The intricate coastline of Southeast Asia, and its many islands and island groups—Indonesia alone has over 17 500 islands—contains 32 per cent (91 700 km2) of the world’s shallow coral reefs (Spalding, Ravilious, and Green 2001). While sedimentary regimes appear to restrict reef development in the East China Sea, the Gulf of Thailand, the South China Sea, and around the island of Borneo, reefs are well developed elsewhere. Fringing reefs characterize island coastlines, and there are also barrier reefs and, in the deeper waters of the South China Sea and to the east, atoll-like reef structures. Although the region has a distinguished history of reef studies—in which the pioneering work of R. B. Seymour Sewell, J. H. F. Umbgrove, and Ph. H. Kuenen on the Snellius expedition (1929–30) come particularly to mind—the lack of detailed information about many areas remains considerable. The coral reefs, and their associated shallow-water ecosystems, within this region are the product of both historical and contemporary processes.
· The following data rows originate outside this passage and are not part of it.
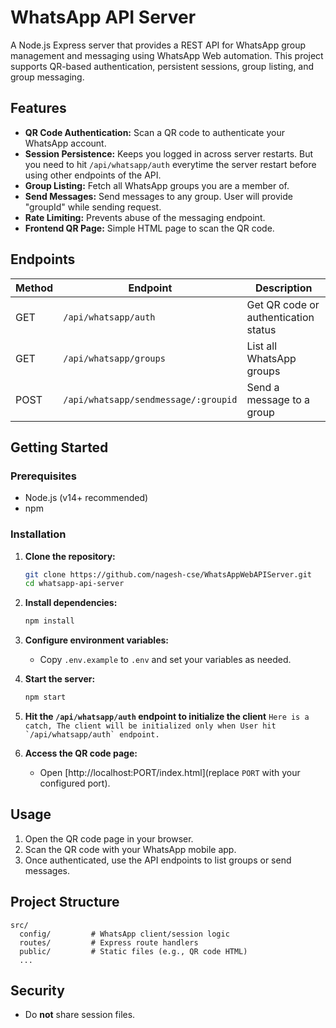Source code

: # WhatsApp API Server

A Node.js Express server that provides a REST API for WhatsApp group management and messaging using WhatsApp Web automation. This project supports QR-based authentication, persistent sessions, group listing, and group messaging.

## Features

- **QR Code Authentication:** Scan a QR code to authenticate your WhatsApp account.
- **Session Persistence:** Keeps you logged in across server restarts. But you need to hit `/api/whatsapp/auth` everytime the server restart before using other endpoints of the API.
- **Group Listing:** Fetch all WhatsApp groups you are a member of.
- **Send Messages:** Send messages to any group. User will provide "groupId" while sending request.
- **Rate Limiting:** Prevents abuse of the messaging endpoint.
- **Frontend QR Page:** Simple HTML page to scan the QR code.

## Endpoints

| Method | Endpoint                       | Description                        |
|--------|------------------------------- |------------------------------------|
| GET    | `/api/whatsapp/auth`           | Get QR code or authentication status |
| GET    | `/api/whatsapp/groups`         | List all WhatsApp groups           |
| POST   | `/api/whatsapp/sendmessage/:groupid` | Send a message to a group          |

## Getting Started

### Prerequisites

- Node.js (v14+ recommended)
- npm

### Installation

1. **Clone the repository:**
   ```bash
   git clone https://github.com/nagesh-cse/WhatsAppWebAPIServer.git
   cd whatsapp-api-server
   ```

2. **Install dependencies:**
   ```bash
   npm install
   ```

3. **Configure environment variables:**
   - Copy `.env.example` to `.env` and set your variables as needed.

4. **Start the server:**
   ```bash
   npm start
   ```
5. **Hit the `/api/whatsapp/auth` endpoint to initialize the client**
    ```Here is a catch, The client will be initialized only when User hit `/api/whatsapp/auth` endpoint.```

6. **Access the QR code page:**
   - Open [http://localhost:PORT/index.html](replace `PORT` with your configured port).

## Usage

1. Open the QR code page in your browser.
2. Scan the QR code with your WhatsApp mobile app.
3. Once authenticated, use the API endpoints to list groups or send messages.

## Project Structure

```
src/
  config/         # WhatsApp client/session logic
  routes/         # Express route handlers
  public/         # Static files (e.g., QR code HTML)
  ...
```

## Security

- Do **not** share session files.

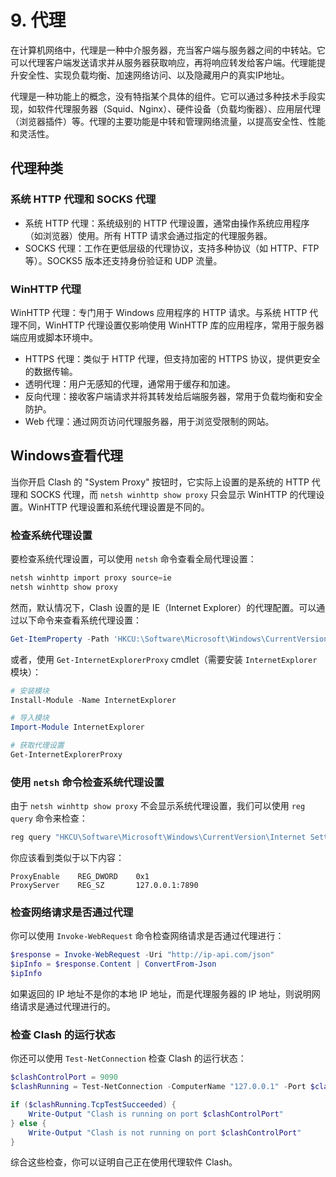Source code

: # 9. 代理
在计算机网络中，代理是一种中介服务器，充当客户端与服务器之间的中转站。它可以代理客户端发送请求并从服务器获取响应，再将响应转发给客户端。代理能提升安全性、实现负载均衡、加速网络访问、以及隐藏用户的真实IP地址。

代理是一种功能上的概念，没有特指某个具体的组件。它可以通过多种技术手段实现，如软件代理服务器（Squid、Nginx）、硬件设备（负载均衡器）、应用层代理（浏览器插件）等。代理的主要功能是中转和管理网络流量，以提高安全性、性能和灵活性。

## 代理种类
### 系统 HTTP 代理和 SOCKS 代理

- 系统 HTTP 代理：系统级别的 HTTP 代理设置，通常由操作系统应用程序（如浏览器）使用。所有 HTTP 请求会通过指定的代理服务器。
- SOCKS 代理：工作在更低层级的代理协议，支持多种协议（如 HTTP、FTP 等）。SOCKS5 版本还支持身份验证和 UDP 流量。
### WinHTTP 代理

WinHTTP 代理：专门用于 Windows 应用程序的 HTTP 请求。与系统 HTTP 代理不同，WinHTTP 代理设置仅影响使用 WinHTTP 库的应用程序，常用于服务器端应用或脚本环境中。

- HTTPS 代理：类似于 HTTP 代理，但支持加密的 HTTPS 协议，提供更安全的数据传输。
- 透明代理：用户无感知的代理，通常用于缓存和加速。
- 反向代理：接收客户端请求并将其转发给后端服务器，常用于负载均衡和安全防护。
- Web 代理：通过网页访问代理服务器，用于浏览受限制的网站。

## Windows查看代理

当你开启 Clash 的 "System Proxy" 按钮时，它实际上设置的是系统的 HTTP 代理和 SOCKS 代理，而 `netsh winhttp show proxy` 只会显示 WinHTTP 的代理设置。WinHTTP 代理设置和系统代理设置是不同的。

### 检查系统代理设置

要检查系统代理设置，可以使用 `netsh` 命令查看全局代理设置：

```powershell
netsh winhttp import proxy source=ie
netsh winhttp show proxy
```

然而，默认情况下，Clash 设置的是 IE（Internet Explorer）的代理配置。可以通过以下命令来查看系统代理设置：

```powershell
Get-ItemProperty -Path 'HKCU:\Software\Microsoft\Windows\CurrentVersion\Internet Settings' | Select-Object -Property ProxyEnable, ProxyServer
```

或者，使用 `Get-InternetExplorerProxy` cmdlet（需要安装 `InternetExplorer` 模块）：

```powershell
# 安装模块
Install-Module -Name InternetExplorer

# 导入模块
Import-Module InternetExplorer

# 获取代理设置
Get-InternetExplorerProxy
```

### 使用 `netsh` 命令检查系统代理设置

由于 `netsh winhttp show proxy` 不会显示系统代理设置，我们可以使用 `reg query` 命令来检查：

```powershell
reg query "HKCU\Software\Microsoft\Windows\CurrentVersion\Internet Settings"
```

你应该看到类似于以下内容：

```plaintext
ProxyEnable    REG_DWORD    0x1
ProxyServer    REG_SZ       127.0.0.1:7890
```

### 检查网络请求是否通过代理

你可以使用 `Invoke-WebRequest` 命令检查网络请求是否通过代理进行：

```powershell
$response = Invoke-WebRequest -Uri "http://ip-api.com/json"
$ipInfo = $response.Content | ConvertFrom-Json
$ipInfo
```

如果返回的 IP 地址不是你的本地 IP 地址，而是代理服务器的 IP 地址，则说明网络请求是通过代理进行的。

### 检查 Clash 的运行状态

你还可以使用 `Test-NetConnection` 检查 Clash 的运行状态：

```powershell
$clashControlPort = 9090
$clashRunning = Test-NetConnection -ComputerName "127.0.0.1" -Port $clashControlPort

if ($clashRunning.TcpTestSucceeded) {
    Write-Output "Clash is running on port $clashControlPort"
} else {
    Write-Output "Clash is not running on port $clashControlPort"
}
```

综合这些检查，你可以证明自己正在使用代理软件 Clash。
A wide range of hypotheses to explain coral distributions have been proposed. These include the importance of the widespread availability of suitable shallow substrates for coral growth with submergence histories determined by regional tectonic and sea-level dynamics (e.g. Hall and Holloway 1998), the variety of habitats present (e.g. Wallace and Wolstenholme 1998), and the more contemporary roles of high sea-surface temperatures and ocean current circulation patterns, including the dynamics of western Pacific Ocean–eastern Indian Ocean connectivity (Tomascik et al. 1997a). Both sets of controls show wide variation across the region. Thus, for example, geological settings range from tectonically stable platforms to rapidly uplifting plate collision zones of considerable seismic and volcanic activity. Present-day environments vary from equable, tranquil interior seas to cycloneand swell wave-dominated environments on the region’s margins. Added to these controls are the perturbations introduced by, for example, periodic coral bleaching and biological catastrophes (e.g. Crown of Thorns starfish infestations; Lane 1996). Taken as a whole, therefore, the coral reefs of Southeast Asia demonstrate enormous complexity and considerable dynamism. These reef resources are, however, under considerable pressure from large, and growing, populations and economic development.